La création du nouveau parti intervient dans le cadre des élections municipales du 22 mai prochain. Autant dire que les prochaines semaines seront décisives, car c’est le retour aux institutions politiques d’un mouvement interdit depuis sept ans qui est en jeu. Le Ministère de l’intérieur doit se prononcer dans les vingt jours sur l’officialisation du parti. Ensuite, ce sera au tour de la justice de trancher.

Le renaissance publique du mouvement indépendantiste fait suite au cessez-le-feu permanent, général et vérifiable annoncé le 10 janvier 2011 par des membres de l’ETA, dans une vidéo à la mise en scène spectaculaire qui leur est propre. Pour les profanes, cette déclaration ressemble à s’y méprendre au cessez-le-feu déclaré en 2006. Pourtant, si le noeud du conflit continue à reposer sur le droit à décider du peuple basque (l’autodétermination) et la territorialité (regroupement des régions constituant le grand Pays Basque en particulier les Communautés autonomes basque et de Navarre), le processus qui est en train de s’ouvrir se veut fondamentalement différent car le nouveau processus est dirigé par la branche politique. C’est un changement fondamental car dans les trois précédentes tentatives de trouver une solution à la question basque depuis la transition démocratique espagnole (1975-78), l’ETA a toujours gardé la main sur les négociations.

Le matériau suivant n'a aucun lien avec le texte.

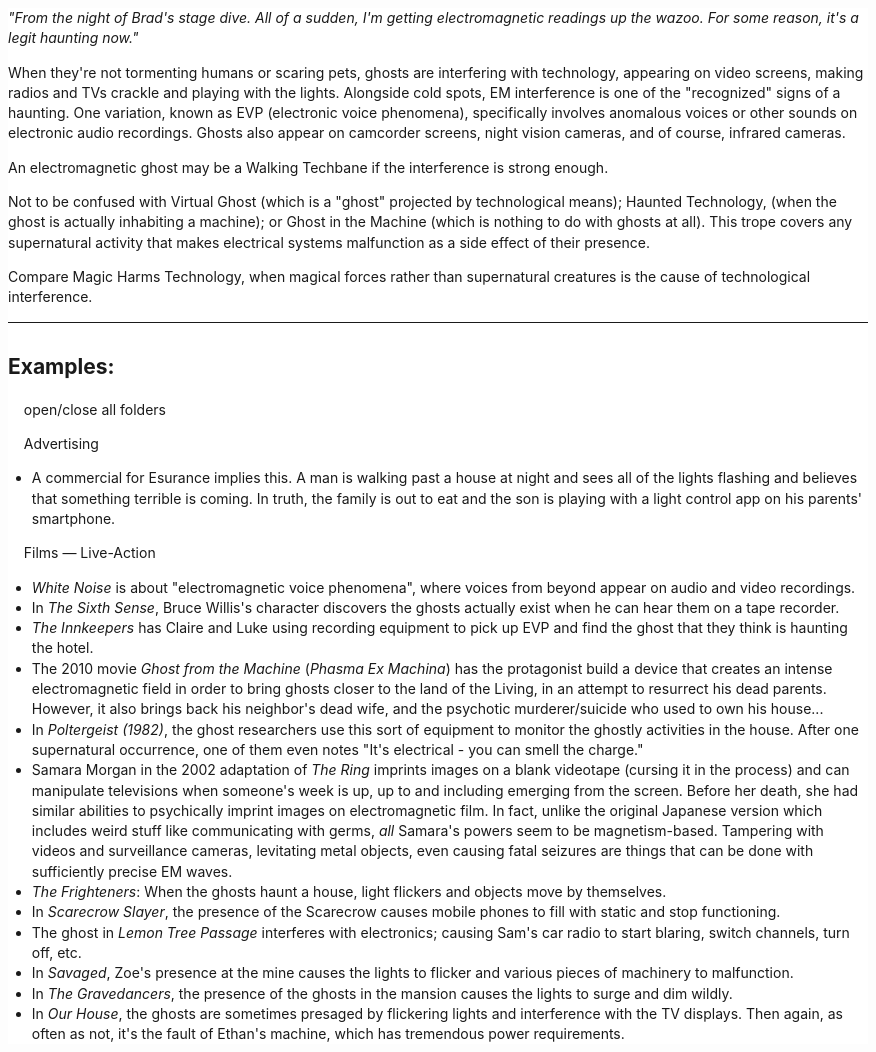 _"From the night of Brad's stage dive. All of a sudden, I'm getting electromagnetic readings up the wazoo. For some reason, it's a legit haunting now."_

When they're not tormenting humans or scaring pets, ghosts are interfering with technology, appearing on video screens, making radios and TVs crackle and playing with the lights. Alongside cold spots, EM interference is one of the "recognized" signs of a haunting. One variation, known as EVP (electronic voice phenomena), specifically involves anomalous voices or other sounds on electronic audio recordings. Ghosts also appear on camcorder screens, night vision cameras, and of course, infrared cameras.

An electromagnetic ghost may be a Walking Techbane if the interference is strong enough.

Not to be confused with Virtual Ghost (which is a "ghost" projected by technological means); Haunted Technology, (when the ghost is actually inhabiting a machine); or Ghost in the Machine (which is nothing to do with ghosts at all). This trope covers any supernatural activity that makes electrical systems malfunction as a side effect of their presence.

Compare Magic Harms Technology, when magical forces rather than supernatural creatures is the cause of technological interference.

___

## Examples:

    open/close all folders 

    Advertising 

-   A commercial for Esurance implies this. A man is walking past a house at night and sees all of the lights flashing and believes that something terrible is coming. In truth, the family is out to eat and the son is playing with a light control app on his parents' smartphone.

    Films — Live-Action 

-   _White Noise_ is about "electromagnetic voice phenomena", where voices from beyond appear on audio and video recordings.
-   In _The Sixth Sense_, Bruce Willis's character discovers the ghosts actually exist when he can hear them on a tape recorder.
-   _The Innkeepers_ has Claire and Luke using recording equipment to pick up EVP and find the ghost that they think is haunting the hotel.
-   The 2010 movie _Ghost from the Machine_ (_Phasma Ex Machina_) has the protagonist build a device that creates an intense electromagnetic field in order to bring ghosts closer to the land of the Living, in an attempt to resurrect his dead parents. However, it also brings back his neighbor's dead wife, and the psychotic murderer/suicide who used to own his house...
-   In _Poltergeist (1982)_, the ghost researchers use this sort of equipment to monitor the ghostly activities in the house. After one supernatural occurrence, one of them even notes "It's electrical - you can smell the charge."
-   Samara Morgan in the 2002 adaptation of _The Ring_ imprints images on a blank videotape (cursing it in the process) and can manipulate televisions when someone's week is up, up to and including emerging from the screen. Before her death, she had similar abilities to psychically imprint images on electromagnetic film. In fact, unlike the original Japanese version which includes weird stuff like communicating with germs, _all_ Samara's powers seem to be magnetism-based. Tampering with videos and surveillance cameras, levitating metal objects, even causing fatal seizures are things that can be done with sufficiently precise EM waves.
-   _The Frighteners_: When the ghosts haunt a house, light flickers and objects move by themselves.
-   In _Scarecrow Slayer_, the presence of the Scarecrow causes mobile phones to fill with static and stop functioning.
-   The ghost in _Lemon Tree Passage_ interferes with electronics; causing Sam's car radio to start blaring, switch channels, turn off, etc.
-   In _Savaged_, Zoe's presence at the mine causes the lights to flicker and various pieces of machinery to malfunction.
-   In _The Gravedancers_, the presence of the ghosts in the mansion causes the lights to surge and dim wildly.
-   In _Our House_, the ghosts are sometimes presaged by flickering lights and interference with the TV displays. Then again, as often as not, it's the fault of Ethan's machine, which has tremendous power requirements.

Le début de la fin de l’ETA insuffle ainsi une dynamique d’espoir dans le camp général du nationalisme basque. L’universitaire Ramon Zallo n’a aucun doute sur la fin de l’ETA. Il souligne que la gauche abertzale est arrivée à un point de non-retour et se prépare à la dissolution de l’ETA. Le Parti nationaliste basque, par la voix de son président Iñigo Urkullu, déclara à la suite de l’éloignement de Batasuna de la violence, que le Pays Basque marche en direction d’une nouvelle situation dans laquelle «tous» auront une place dans le jeu politique. Néanmoins, le chemin semble encore très long pour entrevoir la fin du conflit. La gauche indépendantiste aura besoin de passablement de temps pour prouver à l’Espagne et aux victimes du terrorisme que la nouvelle stratégie sans violence est irréversible.

Le chemin vers la non-violence est accompagné depuis fin mars 2010, avec la réticence de l’Espagne, par la Déclaration de Bruxelles impulsée par l’avocat sud-africain Brian Currin et signée entre autres par quatre Prix Nobel de la paix, dont Desmond Tutu, Frederick W. De Klerk, Mary Robinson et John Hume. Ce texte, demandant un cessez-le-feu permanent et vérifiable à l’ETA ayant atteint son but, l’initiative prendra désormais la forme d’un groupe de contact de personnalités internationales, dont la composition sera révélée aujourd’hui, chargé de vérifier les engagement de l’ETA. Un travail de médiation qui ne sera pas aisé car l’Espagne a toujours minoré l’impact d’une telle démarche. I

* Docteur en sciences de la communication et des médias, Mathieu Crettenand a consacré bonne part de sa thèse au conflit basque.